The Research

Lynne EG, Gifford EJ, Evans KE, et al. Barriers to reporting child maltreatment: Do emergency medical services professionals fully understand their role as mandatory reporters? N C Med J. 2015;76(1):13–18.


The Science

In this study, the authors conducted an anonymous online survey of EMS providers in North Carolina to determine if and how well they knew their service’s policy on child abuse reporting. It also sought to determine the reasons an EMS provider might not report suspected abuse.

A total of 740 EMS agencies received the survey and were asked to disseminate it to their employees; 444 (60%) surveys were completed. Of those, 90% of the respondents were frontline staff and over half had more than 10 years of EMS experience, with a quarter of the respondents having more than 20.

When asked whether or not their service had an abuse reporting policy, nearly two-thirds (61.9%) of respondents said yes, 18.7% responded no, and 19.4% responded that they didn’t know if there was a written protocol.

Of the EMS providers who believed their agency had a written policy, 75% correctly stated it was the responsibility of the person with firsthand knowledge to make the report. The remaining 25% believed it was the responsibility of the provider’s supervisor or another agency such as law enforcement or the hospital.

The authors concluded that EMS providers should be provided additional education in child abuse reporting.

Medic Wesley Comments

According to data from the National Child Abuse and Neglect Data System (NCANDS), an estimated 1,520 children died from abuse and neglect in 2013. How is it possible that we in EMS may have missed opportunities to prevent many of these deaths or at least stop suffering in those who survived? This study depicts the result when EMS education fails to address important medical-legal issues. It demonstrates how a lack of understanding of the law may be wrongly translated during training and education, and how providers may misinterpret it.

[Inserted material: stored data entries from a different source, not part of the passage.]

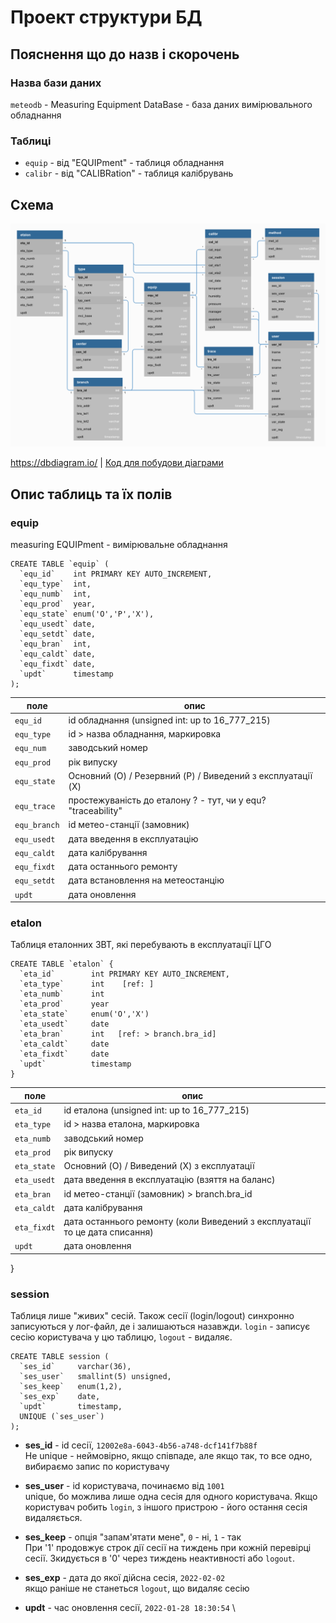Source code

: # Проект структури БД

## Пояснення що до назв і скорочень

### Назва бази даних

`meteodb` - Measuring Equipment DataBase - база даних вимірювального обладнання

### Таблиці

- `equip` - від "EQUIPment" - таблиця обладнання
- `calibr` - від "CALIBRation" - таблиця калібрувань


## Схема

![medb.png](medb.png "Схема MEdb")

<https://dbdiagram.io/> | [Код для побудови діаграми](dbdiagram_code)

## Опис таблиць та їх полів

### equip 

measuring EQUIPment - вимірювальне обладнання

```mysql
CREATE TABLE `equip` (
  `equ_id`    int PRIMARY KEY AUTO_INCREMENT,
  `equ_type`  int,
  `equ_numb`  int,
  `equ_prod`  year,
  `equ_state` enum('O','P','X'),
  `equ_usedt` date,
  `equ_setdt` date,
  `equ_bran`  int,
  `equ_caldt` date,
  `equ_fixdt` date,
  `updt`      timestamp
);
```

| поле | опис |
| -----| ---- |
| `equ_id`     | id обладнання (unsigned int: up to 16_777_215) |
| `equ_type`   | id > назва обладнання, маркировка |
| `equ_num`    | заводський номер |
| `equ_prod`   | рік випуску |
| `equ_state`  | Основний (O) / Резервний (P) / Виведений з експлуатації (X) |
| `equ_trace`  | простежуваність до еталону ? - тут, чи у equ? "traceability" |
| `equ_branch` | id метео-станції (замовник) |
| `equ_usedt`  | дата введення в експлуатацію |
| `equ_caldt`  | дата калібрування |
| `equ_fixdt`  | дата останнього ремонту |
| `equ_setdt`  | дата встановлення на метеостанцію |
| `updt`       | дата оновлення |


### etalon

Таблиця еталонних ЗВТ, які перебувають в експлуатації ЦГО

```mysql
CREATE TABLE `etalon` {
  `eta_id`        int PRIMARY KEY AUTO_INCREMENT,
  `eta_type`      int    [ref: ]
  `eta_numb`      int
  `eta_prod`      year
  `eta_state`     enum('O','X')
  `eta_usedt`     date
  `eta_bran`      int   [ref: > branch.bra_id]
  `eta_caldt`     date
  `eta_fixdt`     date
  `updt`          timestamp
}
```

| поле | опис |
| -----| ---- |
| `eta_id`    | id еталона (unsigned int: up to 16_777_215) |
| `eta_type`  | id > назва еталона, маркировка |
| `eta_numb`  | заводський номер |
| `eta_prod`  | рік випуску |
| `eta_state` | Основний (O) / Виведений (X) з експлуатації |
| `eta_usedt` | дата введення в експлуатацію (взяття на баланс) |
| `eta_bran`  | id метео-станції (замовник) > branch.bra_id |
| `eta_caldt` | дата калібрування |
| `eta_fixdt` | дата останнього ремонту (коли Виведений з експлуатації то це дата списання) |
| `updt`      | дата оновлення |
}

### session 

Таблиця лише "живих" сесій. Також сесії (login/logout) синхронно записуються у лог-файл, де і залишаються назавжди.
`login` - записує сесію користувача у цю таблицю, `logout` - видаляє.

```mysql
CREATE TABLE session (
  `ses_id`     varchar(36),
  `ses_user`   smallint(5) unsigned,
  `ses_keep`   enum(1,2),
  `ses_exp`    date,
  `updt`       timestamp,
  UNIQUE (`ses_user`)
);
```
- **ses_id** - id сесії, `12002e8a-6043-4b56-a748-dcf141f7b88f` \
Не unique - неймовірно, якщо співпаде, але якщо так, то все одно, вибираємо запис по користувачу

- **ses_user** - id користувача, починаємо від `1001` \
unique, бо можлива лише одна сесія для одного користувача. Якщо користувач робить `login`, з іншого пристрою - його остання сесія видаляється.

- **ses_keep** - опція "запам'ятати мене", `0` - ні, `1` - так \
При '1' продовжує строк дії сесії на тиждень при кожній перевірці сесії. Зкидується в '0' через тиждень неактивності або `logout`.

- **ses_exp** - дата до якої дійсна сесія, `2022-02-02` \
якщо раніше не станеться `logout`, що видаляє сесію

- **updt** - час оновлення сесії, `2022-01-28 18:30:54` \



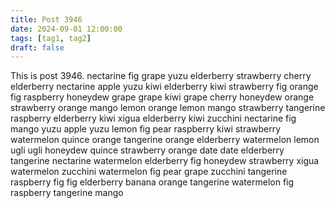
 ```yaml
---
title: Post 3946
date: 2024-09-01 12:00:00
tags: [tag1, tag2]
draft: false
---
```

This is post 3946.
nectarine
fig
grape
yuzu
elderberry
strawberry
cherry
elderberry
nectarine
apple
yuzu
kiwi
elderberry
kiwi
strawberry
fig
orange
fig
raspberry
honeydew
grape
grape
kiwi
grape
cherry
honeydew
orange
strawberry
orange
mango
lemon
orange
lemon
mango
strawberry
tangerine
raspberry
elderberry
kiwi
xigua
elderberry
kiwi
zucchini
nectarine
fig
mango
yuzu
apple
yuzu
lemon
fig
pear
raspberry
kiwi
strawberry
watermelon
quince
orange
tangerine
orange
elderberry
watermelon
lemon
ugli
ugli
honeydew
quince
strawberry
orange
date
date
elderberry
tangerine
nectarine
watermelon
elderberry
fig
honeydew
strawberry
xigua
watermelon
zucchini
watermelon
fig
pear
grape
zucchini
tangerine
raspberry
fig
fig
elderberry
banana
orange
tangerine
watermelon
fig
raspberry
tangerine
mango
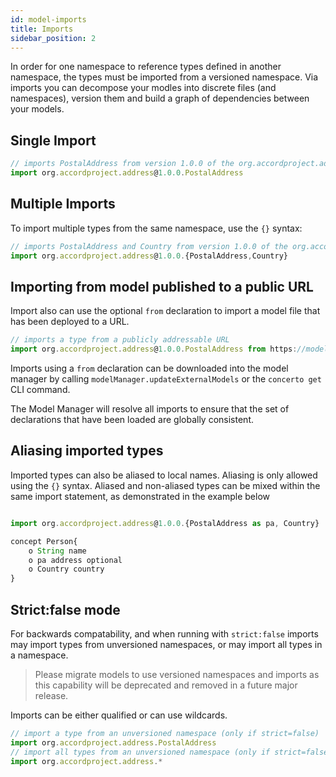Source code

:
 ```yaml
---
id: model-imports
title: Imports
sidebar_position: 2
---
```


In order for one namespace to reference types defined in another namespace, the types must be imported from a versioned namespace. Via imports you can decompose your modles into discrete files (and namespaces), version them and build a graph of dependencies between your models.

## Single Import

```js
// imports PostalAddress from version 1.0.0 of the org.accordproject.address namespace
import org.accordproject.address@1.0.0.PostalAddress 
```

## Multiple Imports

To import multiple types from the same namespace, use the `{}` syntax:

```js
// imports PostalAddress and Country from version 1.0.0 of the org.accordproject.address namespace
import org.accordproject.address@1.0.0.{PostalAddress,Country} 
```

## Importing from model published to a public URL

Import also can use the optional `from` declaration to import a model file that has been deployed to a URL.

```js
// imports a type from a publicly addressable URL
import org.accordproject.address@1.0.0.PostalAddress from https://models.accordproject.org/address.cto
```

Imports using a `from` declaration can be downloaded into the model manager by calling `modelManager.updateExternalModels` or the `concerto get` CLI command.

The Model Manager will resolve all imports to ensure that the set of declarations that have been loaded are globally consistent. 

## Aliasing imported types

Imported types can also be aliased to local names. Aliasing is only allowed using the `{}` syntax. Aliased and non-aliased types can be mixed within the same import statement, as demonstrated in the example below
```js

import org.accordproject.address@1.0.0.{PostalAddress as pa, Country}

concept Person{
    o String name
    o pa address optional
    o Country country
}
```

## Strict:false mode

For backwards compatability, and when running with `strict:false` imports may import types from unversioned namespaces, or may import all types in a namespace. 

> Please migrate models to use versioned namespaces and imports as this capability will be deprecated and removed in a future major release.

Imports can be either qualified or can use wildcards.

```js
// import a type from an unversioned namespace (only if strict=false)
import org.accordproject.address.PostalAddress
// import all types from an unversioned namespace (only if strict=false)
import org.accordproject.address.*
```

We stepped up our education on pediatrics years ago when it was clear EMS was mistakenly treating children like small adults. With child abuse and neglect, the patient is often a silent victim unable to share their complaints of pain and suffering. Most often the history is provided by parents or caregivers who may be the perpetrators of these crimes.

Additional hours of training are needed to engrain the responsibility we have toward our most vulnerable patients. Most of all, maybe it’s time states develop rigid instructor training in the legal aspects of EMS. Or, maybe it’s time to have the legal experts provide all of this type of training to providers.

Either way, we have to change the statistic of 4–5 children dying each day of abuse or neglect.

Doc Wesley Comments

Some may criticize this study as only being applicable to North Carolina, and you might be right. However, I’ve had the opportunity to travel across the U.S. and ask questions similar to those in this survey and found that a significant percentage of our providers are either not aware of their state’s mandated reporting law or have misunderstood who is to report what to whom.

The agency responsible for taking reports is clearly stated in every state’s law and is almost always the Department of Social Services. Law enforcement should be contacted in cases where there’s a suspected immediate life threat. Far too many providers believe telling the hospital staff of their concern meets their legal obligation. Unfortunately, this information may not always be acted upon and the case simply falls through the cracks. Every EMS agency should have a clear step-by-step process for reporting your suspicions.

The most common reason providers don’t report is because they’re not confident in recognizing abuse or they wrongly believe they must be certain of the abuse. Detecting abuse, both adult and child, has been incorporated into EMS education delivered in classes such as prehospital trauma life support (PHTLS) and geriatric education for EMS (GEMS). Additional education can usually be obtained from county social service workers

Some are concerned about the civil liability if they wrongly accuse someone of abuse despite the universal provision of immunity in state reporting laws. I hope each of you will review your state’s law and agency policy to ensure it addresses the concerns raised by this study.